[What to produce] Write the records out again, keeping each line exactly as it is.

[Task input]
━━━
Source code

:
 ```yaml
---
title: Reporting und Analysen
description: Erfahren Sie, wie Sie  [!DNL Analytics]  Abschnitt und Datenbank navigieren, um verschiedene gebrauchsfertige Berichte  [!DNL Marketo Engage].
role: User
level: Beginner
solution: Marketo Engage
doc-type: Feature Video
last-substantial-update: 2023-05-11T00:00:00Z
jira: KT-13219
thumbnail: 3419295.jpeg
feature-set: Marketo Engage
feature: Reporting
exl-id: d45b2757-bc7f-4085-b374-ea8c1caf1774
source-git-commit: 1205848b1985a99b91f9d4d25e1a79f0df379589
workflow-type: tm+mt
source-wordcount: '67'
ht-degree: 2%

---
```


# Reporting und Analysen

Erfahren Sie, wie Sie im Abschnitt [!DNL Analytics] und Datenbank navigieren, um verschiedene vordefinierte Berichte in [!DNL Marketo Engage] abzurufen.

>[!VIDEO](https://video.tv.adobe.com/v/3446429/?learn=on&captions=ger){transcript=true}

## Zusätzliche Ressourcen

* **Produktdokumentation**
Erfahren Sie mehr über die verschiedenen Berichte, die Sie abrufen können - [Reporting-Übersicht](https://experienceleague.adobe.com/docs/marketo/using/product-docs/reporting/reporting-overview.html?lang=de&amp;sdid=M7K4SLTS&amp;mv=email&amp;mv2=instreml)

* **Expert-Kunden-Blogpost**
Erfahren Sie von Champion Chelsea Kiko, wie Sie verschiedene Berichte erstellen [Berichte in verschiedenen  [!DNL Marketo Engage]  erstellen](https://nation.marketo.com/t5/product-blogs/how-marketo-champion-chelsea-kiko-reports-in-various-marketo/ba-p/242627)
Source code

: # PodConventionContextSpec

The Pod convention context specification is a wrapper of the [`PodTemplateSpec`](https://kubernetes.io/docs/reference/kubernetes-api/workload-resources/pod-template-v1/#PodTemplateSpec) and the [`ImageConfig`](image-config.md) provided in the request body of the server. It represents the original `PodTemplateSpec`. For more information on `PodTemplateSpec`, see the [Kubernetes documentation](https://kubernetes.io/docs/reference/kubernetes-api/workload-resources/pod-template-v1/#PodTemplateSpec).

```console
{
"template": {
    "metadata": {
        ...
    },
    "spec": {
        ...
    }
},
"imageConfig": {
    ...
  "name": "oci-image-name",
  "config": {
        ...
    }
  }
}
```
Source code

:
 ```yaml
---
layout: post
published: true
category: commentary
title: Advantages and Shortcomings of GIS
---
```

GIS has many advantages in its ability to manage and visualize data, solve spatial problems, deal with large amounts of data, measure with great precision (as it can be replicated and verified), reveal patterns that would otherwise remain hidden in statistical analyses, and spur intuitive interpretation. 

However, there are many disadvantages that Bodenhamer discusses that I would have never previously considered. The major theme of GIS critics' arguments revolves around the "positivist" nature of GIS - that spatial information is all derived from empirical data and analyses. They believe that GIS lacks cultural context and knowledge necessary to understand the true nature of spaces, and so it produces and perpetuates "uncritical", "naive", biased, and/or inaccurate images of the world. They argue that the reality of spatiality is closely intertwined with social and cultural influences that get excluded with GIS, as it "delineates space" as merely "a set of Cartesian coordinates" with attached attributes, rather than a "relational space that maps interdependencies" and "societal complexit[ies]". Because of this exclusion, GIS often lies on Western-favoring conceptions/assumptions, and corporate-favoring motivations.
━━━
[Result of the task]
Source code

:
 ```yaml
---
title: Reporting und Analysen
description: Erfahren Sie, wie Sie  [!DNL Analytics]  Abschnitt und Datenbank navigieren, um verschiedene gebrauchsfertige Berichte  [!DNL Marketo Engage].
role: User
level: Beginner
solution: Marketo Engage
doc-type: Feature Video
last-substantial-update: 2023-05-11T00:00:00Z
jira: KT-13219
thumbnail: 3419295.jpeg
feature-set: Marketo Engage
feature: Reporting
exl-id: d45b2757-bc7f-4085-b374-ea8c1caf1774
source-git-commit: 1205848b1985a99b91f9d4d25e1a79f0df379589
workflow-type: tm+mt
source-wordcount: '67'
ht-degree: 2%

---
```


# Reporting und Analysen

Erfahren Sie, wie Sie im Abschnitt [!DNL Analytics] und Datenbank navigieren, um verschiedene vordefinierte Berichte in [!DNL Marketo Engage] abzurufen.

>[!VIDEO](https://video.tv.adobe.com/v/3446429/?learn=on&captions=ger){transcript=true}

## Zusätzliche Ressourcen

* **Produktdokumentation**
Erfahren Sie mehr über die verschiedenen Berichte, die Sie abrufen können - [Reporting-Übersicht](https://experienceleague.adobe.com/docs/marketo/using/product-docs/reporting/reporting-overview.html?lang=de&amp;sdid=M7K4SLTS&amp;mv=email&amp;mv2=instreml)

* **Expert-Kunden-Blogpost**
Erfahren Sie von Champion Chelsea Kiko, wie Sie verschiedene Berichte erstellen [Berichte in verschiedenen  [!DNL Marketo Engage]  erstellen](https://nation.marketo.com/t5/product-blogs/how-marketo-champion-chelsea-kiko-reports-in-various-marketo/ba-p/242627)
Source code

: # PodConventionContextSpec

The Pod convention context specification is a wrapper of the [`PodTemplateSpec`](https://kubernetes.io/docs/reference/kubernetes-api/workload-resources/pod-template-v1/#PodTemplateSpec) and the [`ImageConfig`](image-config.md) provided in the request body of the server. It represents the original `PodTemplateSpec`. For more information on `PodTemplateSpec`, see the [Kubernetes documentation](https://kubernetes.io/docs/reference/kubernetes-api/workload-resources/pod-template-v1/#PodTemplateSpec).

```console
{
"template": {
    "metadata": {
        ...
    },
    "spec": {
        ...
    }
},
"imageConfig": {
    ...
  "name": "oci-image-name",
  "config": {
        ...
    }
  }
}
```
Source code

:
 ```yaml
---
layout: post
published: true
category: commentary
title: Advantages and Shortcomings of GIS
---
```

GIS has many advantages in its ability to manage and visualize data, solve spatial problems, deal with large amounts of data, measure with great precision (as it can be replicated and verified), reveal patterns that would otherwise remain hidden in statistical analyses, and spur intuitive interpretation. 

However, there are many disadvantages that Bodenhamer discusses that I would have never previously considered. The major theme of GIS critics' arguments revolves around the "positivist" nature of GIS - that spatial information is all derived from empirical data and analyses. They believe that GIS lacks cultural context and knowledge necessary to understand the true nature of spaces, and so it produces and perpetuates "uncritical", "naive", biased, and/or inaccurate images of the world. They argue that the reality of spatiality is closely intertwined with social and cultural influences that get excluded with GIS, as it "delineates space" as merely "a set of Cartesian coordinates" with attached attributes, rather than a "relational space that maps interdependencies" and "societal complexit[ies]". Because of this exclusion, GIS often lies on Western-favoring conceptions/assumptions, and corporate-favoring motivations.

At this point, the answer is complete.